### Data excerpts
==============================
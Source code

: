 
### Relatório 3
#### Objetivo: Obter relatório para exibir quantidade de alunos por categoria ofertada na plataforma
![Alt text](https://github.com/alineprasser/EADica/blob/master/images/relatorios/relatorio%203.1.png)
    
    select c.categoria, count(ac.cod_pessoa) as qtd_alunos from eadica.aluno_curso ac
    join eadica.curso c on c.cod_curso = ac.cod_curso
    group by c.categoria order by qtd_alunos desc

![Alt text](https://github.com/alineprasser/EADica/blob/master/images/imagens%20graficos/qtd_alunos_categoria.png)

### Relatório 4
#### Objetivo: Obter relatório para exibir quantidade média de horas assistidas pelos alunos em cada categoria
==============================
### WHAT IS NEEDED
Word for word, transcribe all of the records.

### RESULT OF THIS TASK
Source code

: 
### Relatório 3
#### Objetivo: Obter relatório para exibir quantidade de alunos por categoria ofertada na plataforma
![Alt text](https://github.com/alineprasser/EADica/blob/master/images/relatorios/relatorio%203.1.png)
    
    select c.categoria, count(ac.cod_pessoa) as qtd_alunos from eadica.aluno_curso ac
    join eadica.curso c on c.cod_curso = ac.cod_curso
    group by c.categoria order by qtd_alunos desc

![Alt text](https://github.com/alineprasser/EADica/blob/master/images/imagens%20graficos/qtd_alunos_categoria.png)

### Relatório 4
#### Objetivo: Obter relatório para exibir quantidade média de horas assistidas pelos alunos em cada categoria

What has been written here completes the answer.